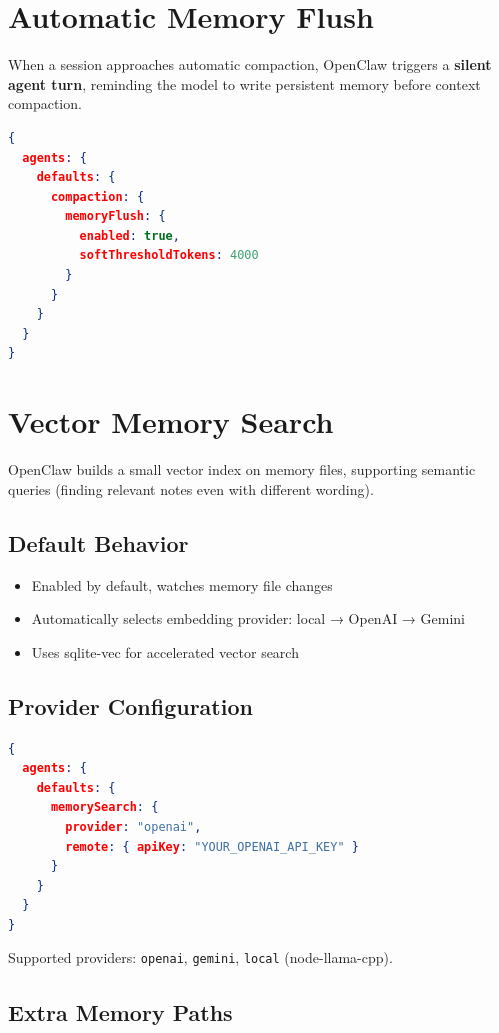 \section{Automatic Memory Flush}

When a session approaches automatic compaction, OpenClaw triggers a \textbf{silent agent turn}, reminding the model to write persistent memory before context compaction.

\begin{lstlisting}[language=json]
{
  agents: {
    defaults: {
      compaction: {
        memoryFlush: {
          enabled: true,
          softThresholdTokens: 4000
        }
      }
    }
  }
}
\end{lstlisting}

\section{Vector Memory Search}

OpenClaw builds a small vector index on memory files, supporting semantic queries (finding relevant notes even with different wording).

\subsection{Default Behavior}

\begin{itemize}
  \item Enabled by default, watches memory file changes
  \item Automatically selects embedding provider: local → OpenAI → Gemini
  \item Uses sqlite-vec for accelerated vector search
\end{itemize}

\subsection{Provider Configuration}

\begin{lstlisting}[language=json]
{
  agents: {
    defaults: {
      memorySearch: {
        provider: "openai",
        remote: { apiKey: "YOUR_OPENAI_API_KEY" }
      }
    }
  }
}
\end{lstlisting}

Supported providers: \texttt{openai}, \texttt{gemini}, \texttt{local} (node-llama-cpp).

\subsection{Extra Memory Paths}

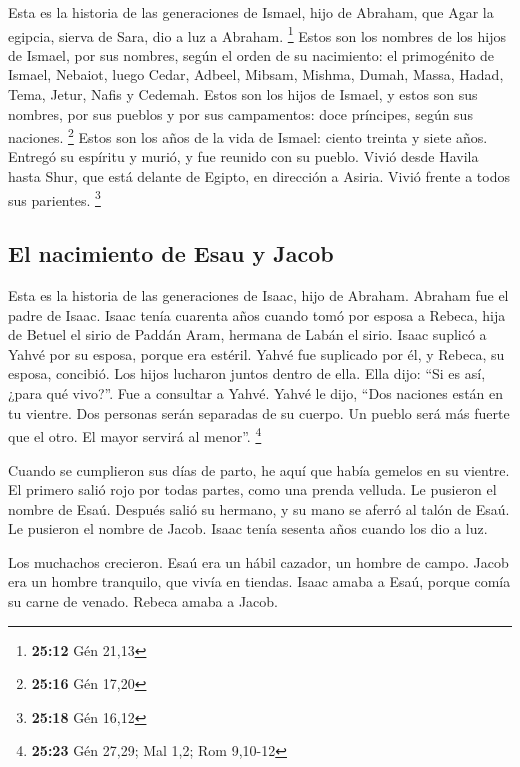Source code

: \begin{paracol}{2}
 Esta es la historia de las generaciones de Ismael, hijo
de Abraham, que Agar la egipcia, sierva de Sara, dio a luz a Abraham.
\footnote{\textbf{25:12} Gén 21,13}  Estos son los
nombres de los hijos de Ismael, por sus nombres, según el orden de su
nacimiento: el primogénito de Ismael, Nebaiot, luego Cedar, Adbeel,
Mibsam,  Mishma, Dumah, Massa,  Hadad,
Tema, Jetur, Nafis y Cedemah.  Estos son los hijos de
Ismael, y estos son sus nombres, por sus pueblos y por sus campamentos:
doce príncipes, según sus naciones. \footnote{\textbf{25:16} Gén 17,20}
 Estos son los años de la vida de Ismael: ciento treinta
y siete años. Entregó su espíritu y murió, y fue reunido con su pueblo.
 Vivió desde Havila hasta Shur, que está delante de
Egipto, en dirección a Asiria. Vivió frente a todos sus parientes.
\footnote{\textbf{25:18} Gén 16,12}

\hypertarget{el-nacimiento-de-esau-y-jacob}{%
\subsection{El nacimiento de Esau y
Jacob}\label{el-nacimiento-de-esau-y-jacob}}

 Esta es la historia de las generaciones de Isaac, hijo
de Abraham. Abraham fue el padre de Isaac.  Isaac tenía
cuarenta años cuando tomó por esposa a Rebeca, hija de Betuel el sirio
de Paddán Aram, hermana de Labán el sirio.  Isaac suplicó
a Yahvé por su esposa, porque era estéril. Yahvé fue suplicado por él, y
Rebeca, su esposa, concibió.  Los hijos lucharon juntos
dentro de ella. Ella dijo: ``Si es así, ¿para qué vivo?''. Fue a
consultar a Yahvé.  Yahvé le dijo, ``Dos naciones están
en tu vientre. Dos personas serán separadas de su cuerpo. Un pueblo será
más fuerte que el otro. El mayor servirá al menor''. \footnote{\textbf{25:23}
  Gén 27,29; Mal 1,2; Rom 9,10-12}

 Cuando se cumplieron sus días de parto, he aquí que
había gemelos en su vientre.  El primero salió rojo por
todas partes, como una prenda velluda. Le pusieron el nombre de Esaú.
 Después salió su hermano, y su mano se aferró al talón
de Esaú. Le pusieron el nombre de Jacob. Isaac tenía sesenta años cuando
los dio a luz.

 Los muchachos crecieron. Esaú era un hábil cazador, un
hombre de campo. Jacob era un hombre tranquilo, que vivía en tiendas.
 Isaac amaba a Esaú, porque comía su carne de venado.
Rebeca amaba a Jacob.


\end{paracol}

● ● ● ● ●

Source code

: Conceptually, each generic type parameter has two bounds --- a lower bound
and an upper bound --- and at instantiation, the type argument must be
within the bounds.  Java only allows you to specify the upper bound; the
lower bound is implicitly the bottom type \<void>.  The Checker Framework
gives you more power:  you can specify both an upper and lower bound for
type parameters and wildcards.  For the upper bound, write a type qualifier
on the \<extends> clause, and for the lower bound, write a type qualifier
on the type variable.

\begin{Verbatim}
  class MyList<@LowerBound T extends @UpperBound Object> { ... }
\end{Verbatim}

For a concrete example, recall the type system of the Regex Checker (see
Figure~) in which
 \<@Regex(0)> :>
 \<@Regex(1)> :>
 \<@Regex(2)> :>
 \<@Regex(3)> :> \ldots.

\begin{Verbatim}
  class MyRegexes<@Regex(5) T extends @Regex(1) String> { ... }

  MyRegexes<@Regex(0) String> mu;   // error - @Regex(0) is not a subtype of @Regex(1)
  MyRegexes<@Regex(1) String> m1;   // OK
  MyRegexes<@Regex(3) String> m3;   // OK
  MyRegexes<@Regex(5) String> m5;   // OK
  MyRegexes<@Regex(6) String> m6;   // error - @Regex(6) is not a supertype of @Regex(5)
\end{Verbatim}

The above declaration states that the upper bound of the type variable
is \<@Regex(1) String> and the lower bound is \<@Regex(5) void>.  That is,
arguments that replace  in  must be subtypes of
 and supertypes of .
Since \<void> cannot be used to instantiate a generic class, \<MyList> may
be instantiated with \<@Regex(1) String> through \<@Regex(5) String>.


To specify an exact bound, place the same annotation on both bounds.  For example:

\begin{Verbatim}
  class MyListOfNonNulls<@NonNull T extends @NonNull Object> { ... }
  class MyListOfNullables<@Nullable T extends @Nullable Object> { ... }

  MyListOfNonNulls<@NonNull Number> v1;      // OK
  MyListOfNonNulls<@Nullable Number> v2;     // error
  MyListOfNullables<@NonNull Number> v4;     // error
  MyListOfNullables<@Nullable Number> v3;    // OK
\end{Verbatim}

● ● ● ● ●

> [What you should do]: The required answer is the run of lines above, starting at the line with "class MyRegexes<@Regex(5) T" and ending at the line with "class MyListOfNonNulls<@NonNull T", reproduced exactly with both ends.

> [Answer space]:
  class MyRegexes<@Regex(5) T extends @Regex(1) String> { ... }

  MyRegexes<@Regex(0) String> mu;   // error - @Regex(0) is not a subtype of @Regex(1)
  MyRegexes<@Regex(1) String> m1;   // OK
  MyRegexes<@Regex(3) String> m3;   // OK
  MyRegexes<@Regex(5) String> m5;   // OK
  MyRegexes<@Regex(6) String> m6;   // error - @Regex(6) is not a supertype of @Regex(5)
\end{Verbatim}

The above declaration states that the upper bound of the type variable
is \<@Regex(1) String> and the lower bound is \<@Regex(5) void>.  That is,
arguments that replace  in  must be subtypes of
 and supertypes of .
Since \<void> cannot be used to instantiate a generic class, \<MyList> may
be instantiated with \<@Regex(1) String> through \<@Regex(5) String>.


To specify an exact bound, place the same annotation on both bounds.  For example:

\begin{Verbatim}
  class MyListOfNonNulls<@NonNull T extends @NonNull Object> { ... }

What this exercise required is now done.